17. Delegation to Third Parties. Except where prohibited by applicable law or regulation, the Sub-Adviser may (a) use persons employed by an “affiliated person” (as defined in the 1940 Act) of the Sub-Adviser, each of whom shall be a “supervised person” of or "person associated with" the Sub-Adviser (as defined in the Advisers Act) and, if an "access person" (as defined in Rule 17j-1 under the 1940 Act), subject to the Sub-Advisor's code of ethics (as discussed in Section 7(b), to assist in the performance of any or all of the services or functions provided by the Sub-Adviser under this Agreement to the extent not prohibited by, or inconsistent with, applicable law, including the requirements of the 1940 Act, the rules thereunder, and relevant positions of the SEC and its staff and (b) delegate or may employ a third party to perform any accounting, administrative, reporting and ancillary services (other than investment management services) required to enable the Sub-Adviser to perform its functions under this Agreement, but the Sub-Adviser’s liability to UBS Global AM or the Portfolio shall not be affected thereby and the Sub-Adviser shall be solely responsible for any fees, charges or expenses owed to such persons. Notwithstanding any other provision of the Agreement, the Sub-Adviser may provide information about UBS Global AM and the Portfolio or Segment to any such affiliate or other third party for the purposes of this paragraph, provided that such affiliate or other third party is subject to a confidentiality agreement that specifically prevents the misuse of any such information, including portfolio holdings. The Sub-Adviser will act in good faith and with due diligence in the selection, use and monitoring of third parties and shall be solely responsible for any loss, mistake, negligence or misconduct caused by such third party. The Sub-Advisor will promptly notify UBS Global AM if it wishes to use persons permitted under Section 17 (a) above.
18. Commodity Matters.
(a) UBS Global AM represents and warrants to the Sub-Adviser that (i) the Trust is an investment company, registered as such under the 1940 Act, (ii) (A) UBS Global AM, although registered as a commodity pool operator (“CPO”) with the Commodity Futures Trading Commission (the “CFTC”) and a member of the National Futures Association (the “NFA”), is excluded from the definition of CPO pursuant to CFTC Regulation 4.5 with respect to the Portfolio, and (B) UBS Global AM, on behalf of the Portfolio, has filed the notice required by CFTC Regulation 4.5(c) and shall reaffirm such notice annually as required, and (iii) UBS Global AM, although registered as a commodity trading advisor (“CTA”) with the CFTC and a member of the NFA, is currently exempt from registration as a CTA under CFTC Regulation 4.14(a)(5) with respect to the Portfolio. UBS Global AM shall notify the Sub-Adviser at least 60 days prior to becoming a registered CPO or CTA with respect to the Portfolio.

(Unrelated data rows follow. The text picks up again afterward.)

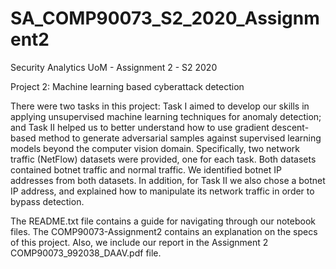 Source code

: # SA_COMP90073_S2_2020_Assignment2
Security Analytics UoM - Assignment 2 - S2 2020

Project 2: Machine learning based cyberattack detection

There were two tasks in this project: Task I aimed to develop our skills in applying unsupervised machine learning techniques for anomaly detection; and Task II helped us to better understand how to use gradient descent-based method to generate adversarial samples against supervised learning models beyond the computer vision domain. Specifically, two network traffic (NetFlow) datasets were provided, one for each task. Both datasets contained botnet traffic and normal traffic. We identified botnet IP addresses from both datasets. In addition, for Task II we also chose a botnet IP address, and explained how to manipulate its network traffic in order to bypass detection.

The README.txt file contains a guide for navigating through our notebook files. The COMP90073-Assignment2 contains an explanation on the specs of this project. Also, we include our report in the Assignment 2 COMP90073_992038_DAAV.pdf file.

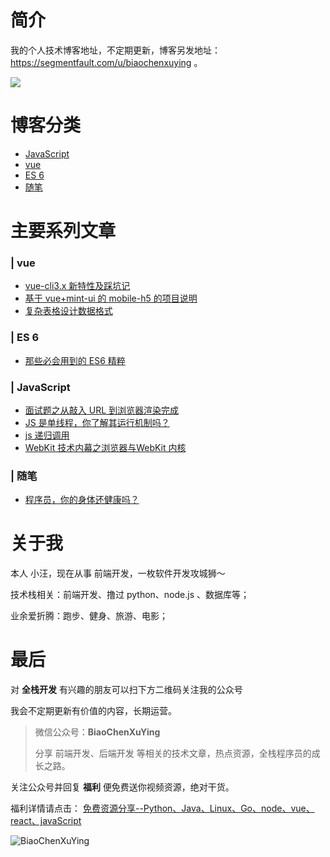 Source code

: # 简介

我的个人技术博客地址，不定期更新，博客另发地址：https://segmentfault.com/u/biaochenxuying 。

![](https://upload-images.jianshu.io/upload_images/12890819-af8dcbb956319a4c.png?imageMogr2/auto-orient/strip%7CimageView2/2/w/1240)


# 博客分类

- [JavaScript ](https://github.com/biaochenxuying/blog/projects/4)
- [vue](https://github.com/biaochenxuying/blog/projects/3)
- [ES 6](https://github.com/biaochenxuying/blog/projects/2)
- [随笔](https://github.com/biaochenxuying/blog/projects/5)

# 主要系列文章

### | vue

-  [vue-cli3.x 新特性及踩坑记](https://github.com/biaochenxuying/blog/issues/2)
- [基于 vue+mint-ui 的 mobile-h5 的项目说明](https://github.com/biaochenxuying/blog/issues/4)
- [复杂表格设计数据格式](https://github.com/biaochenxuying/blog/issues/7)


### | ES 6

- [那些必会用到的 ES6 精粹](https://github.com/biaochenxuying/blog/issues/1)

### | JavaScript

- [面试题之从敲入 URL 到浏览器渲染完成](https://github.com/biaochenxuying/blog/issues/3)
- [JS 是单线程，你了解其运行机制吗？](https://github.com/biaochenxuying/blog/issues/8)
- [js 递归调用 ](https://github.com/biaochenxuying/blog/issues/9)
- [WebKit 技术内幕之浏览器与WebKit 内核](https://github.com/biaochenxuying/blog/issues/10)


### | 随笔

- [程序员，你的身体还健康吗？](https://github.com/biaochenxuying/blog/issues/6)



# 关于我

本人 小汪，现在从事 前端开发，一枚软件开发攻城狮～

技术栈相关：前端开发、撸过 python、node.js 、数据库等；

业余爱折腾：跑步、健身、旅游、电影；

# 最后

对 **全栈开发** 有兴趣的朋友可以扫下方二维码关注我的公众号
 
我会不定期更新有价值的内容，长期运营。


> 微信公众号：**BiaoChenXuYing**
> 
> 分享 前端开发、后端开发 等相关的技术文章，热点资源，全栈程序员的成长之路。

关注公众号并回复 **福利** 便免费送你视频资源，绝对干货。

福利详情请点击：  [免费资源分享--Python、Java、Linux、Go、node、vue、react、javaScript](https://mp.weixin.qq.com/s?__biz=MzA4MDU1MDExMg==&mid=2247483711&idx=1&sn=1ffb576159805e92fc57f5f1120fce3a&chksm=9fa3c0b0a8d449a664f36f6fdd017ac7da71b6a71c90261b06b4ea69b42359255f02d0ffe7b3&token=1560489745&lang=zh_CN#rd)

![BiaoChenXuYing](https://upload-images.jianshu.io/upload_images/12890819-091ccce387e2ea34.png?imageMogr2/auto-orient/strip%7CimageView2/2/w/1240)
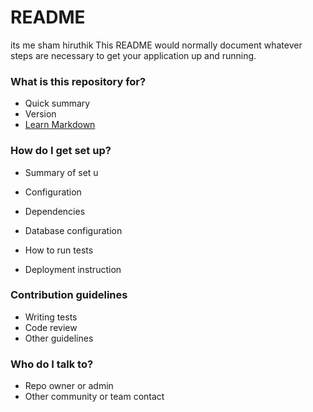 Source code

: # README #
its me sham hiruthik
This README would normally document whatever steps are necessary to get your application up and running.

### What is this repository for? ###

* Quick summary
* Version
* [Learn Markdown](https://bitbucket.org/tutorials/markdowndemo)

### How do I get set up? ###

* Summary of set u

* Configuration
* Dependencies
* Database configuration
* How to run tests
* Deployment instruction

### Contribution guidelines ###

* Writing tests
* Code review
* Other guidelines

### Who do I talk to? ###

* Repo owner or admin
* Other community or team contact
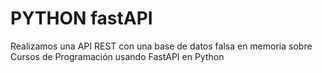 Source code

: # PYTHON fastAPI

Realizamos una API REST con una base de datos falsa en memoria sobre Cursos de Programación usando FastAPI en Python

(b) The Sub-Adviser is a CTA with respect to the Portfolio and, although the Sub-Adviser is registered as a CTA with the CFTC and is a member of the NFA, the Sub-Adviser is relying on the exemption in CFTC Regulation 4.14(a)(8) with respect to its commodity interest trading advice to the Portfolio, the Sub-Adviser has filed the notice required under CFTC Regulation 4.14(a)(8) and the Sub-Adviser will refile such notice annually as required or, alternatively, will become a duly registered CTA and a member of the NFA with respect to the Portfolio and promptly will provide written notice of such change to UBS Global AM.
(c) Each of UBS Global AM and the Sub-Adviser agree that to the extent that the Commodity Exchange Act, as amended (the “CEA”), and then-current CFTC regulations require (A) registration by such party as a CPO or CTA and/or membership with the NFA with respect to the Portfolio, (B) specific disclosure, as applicable to the investors in the Portfolio, or (C) filing of reports and other documents with respect to the Portfolio, it shall promptly and fully comply, or take reasonable steps to cause the Portfolio to comply, with all such requirements.

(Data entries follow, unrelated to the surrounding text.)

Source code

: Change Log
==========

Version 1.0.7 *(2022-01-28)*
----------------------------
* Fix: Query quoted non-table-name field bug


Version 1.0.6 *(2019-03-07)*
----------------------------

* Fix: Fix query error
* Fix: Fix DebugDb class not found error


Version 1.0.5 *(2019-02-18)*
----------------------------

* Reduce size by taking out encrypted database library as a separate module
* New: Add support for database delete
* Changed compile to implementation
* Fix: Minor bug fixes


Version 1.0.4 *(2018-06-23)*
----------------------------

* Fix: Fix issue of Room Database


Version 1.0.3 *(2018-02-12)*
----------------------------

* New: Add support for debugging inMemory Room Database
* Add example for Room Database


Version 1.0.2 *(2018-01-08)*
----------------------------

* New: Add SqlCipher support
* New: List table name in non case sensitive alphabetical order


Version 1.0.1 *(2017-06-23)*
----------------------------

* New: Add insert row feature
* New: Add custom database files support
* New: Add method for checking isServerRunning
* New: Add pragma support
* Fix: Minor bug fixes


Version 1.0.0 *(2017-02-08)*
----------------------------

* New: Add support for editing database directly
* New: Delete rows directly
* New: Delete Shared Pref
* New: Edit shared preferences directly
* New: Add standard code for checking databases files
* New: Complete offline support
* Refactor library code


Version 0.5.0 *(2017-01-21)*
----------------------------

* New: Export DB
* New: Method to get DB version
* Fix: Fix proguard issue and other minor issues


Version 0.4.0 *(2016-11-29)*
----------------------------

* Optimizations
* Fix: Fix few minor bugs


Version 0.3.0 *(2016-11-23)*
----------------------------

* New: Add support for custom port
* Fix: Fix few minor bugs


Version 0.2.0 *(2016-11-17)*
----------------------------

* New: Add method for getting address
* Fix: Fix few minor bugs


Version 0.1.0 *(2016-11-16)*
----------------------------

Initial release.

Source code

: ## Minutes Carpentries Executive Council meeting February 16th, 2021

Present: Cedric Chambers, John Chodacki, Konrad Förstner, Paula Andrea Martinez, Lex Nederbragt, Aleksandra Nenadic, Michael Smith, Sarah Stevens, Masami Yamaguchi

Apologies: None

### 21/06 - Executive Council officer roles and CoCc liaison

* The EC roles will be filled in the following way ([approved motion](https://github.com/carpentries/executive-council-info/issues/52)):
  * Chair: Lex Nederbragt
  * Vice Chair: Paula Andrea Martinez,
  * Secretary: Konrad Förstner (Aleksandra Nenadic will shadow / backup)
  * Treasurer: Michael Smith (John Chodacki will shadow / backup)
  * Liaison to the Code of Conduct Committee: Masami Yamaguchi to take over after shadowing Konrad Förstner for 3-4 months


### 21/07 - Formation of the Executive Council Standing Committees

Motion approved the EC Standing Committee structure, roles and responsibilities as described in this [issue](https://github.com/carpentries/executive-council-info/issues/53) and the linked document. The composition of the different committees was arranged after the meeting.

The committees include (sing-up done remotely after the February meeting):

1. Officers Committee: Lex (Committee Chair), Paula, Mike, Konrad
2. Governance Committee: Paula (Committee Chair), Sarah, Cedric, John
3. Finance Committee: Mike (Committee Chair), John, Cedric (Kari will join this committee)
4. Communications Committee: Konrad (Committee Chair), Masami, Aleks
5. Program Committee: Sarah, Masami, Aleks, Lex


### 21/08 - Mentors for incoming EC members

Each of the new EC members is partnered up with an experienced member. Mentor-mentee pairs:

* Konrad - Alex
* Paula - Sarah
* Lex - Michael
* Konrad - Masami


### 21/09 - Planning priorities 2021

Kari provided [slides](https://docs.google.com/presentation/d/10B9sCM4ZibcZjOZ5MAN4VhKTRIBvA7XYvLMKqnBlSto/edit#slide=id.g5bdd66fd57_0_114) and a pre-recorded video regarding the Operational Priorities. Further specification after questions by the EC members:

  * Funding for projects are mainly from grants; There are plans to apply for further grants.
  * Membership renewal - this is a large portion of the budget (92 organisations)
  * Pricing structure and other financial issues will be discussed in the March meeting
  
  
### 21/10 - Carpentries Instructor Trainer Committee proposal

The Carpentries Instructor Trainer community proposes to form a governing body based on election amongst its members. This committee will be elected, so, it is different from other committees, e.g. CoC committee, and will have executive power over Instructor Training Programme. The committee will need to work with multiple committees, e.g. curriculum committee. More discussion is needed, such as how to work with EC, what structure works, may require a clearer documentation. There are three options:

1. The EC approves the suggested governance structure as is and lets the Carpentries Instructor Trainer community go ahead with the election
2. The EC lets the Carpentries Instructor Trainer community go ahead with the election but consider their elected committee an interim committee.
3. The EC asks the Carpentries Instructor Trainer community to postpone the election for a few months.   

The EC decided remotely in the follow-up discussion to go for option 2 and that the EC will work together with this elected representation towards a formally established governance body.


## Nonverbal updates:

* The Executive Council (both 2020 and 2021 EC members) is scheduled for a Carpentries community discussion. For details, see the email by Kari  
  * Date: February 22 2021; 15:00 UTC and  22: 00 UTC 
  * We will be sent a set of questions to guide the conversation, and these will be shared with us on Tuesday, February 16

(d) Each of UBS Global AM and the Sub-Adviser hereby represents, warrants and agrees that it will comply with all requirements of the CEA, then-current CFTC regulations and NFA bylaws, rules and regulations that apply to it with respect to the Portfolio.
(e) The Sub-Adviser shall provide reasonable cooperation to UBS Global AM and UBS Global AM shall provide reasonable cooperation to the Sub-Adviser in fulfilling, or causing to be fulfilled, any disclosure or reporting requirements applicable to such party and/or the Portfolio under the Commodity Exchange Act, as amended (the “CEA”), and/or then-current CFTC regulations.
(f) The Sub-Adviser may use certain persons to provide certain advisory services as set forth in Section 17(a), and such persons are entitled to full reliance upon any representations, warranties, certifications and/or consents provided to the Sub-Adviser by UBS Global AM with respect to the Portfolio. Certain of these persons may be registered as CTAs, but may be relying on the exemption in CFTC Regulation 4.14(a)(8) with respect to the commodity interest trading advice to the Portfolio.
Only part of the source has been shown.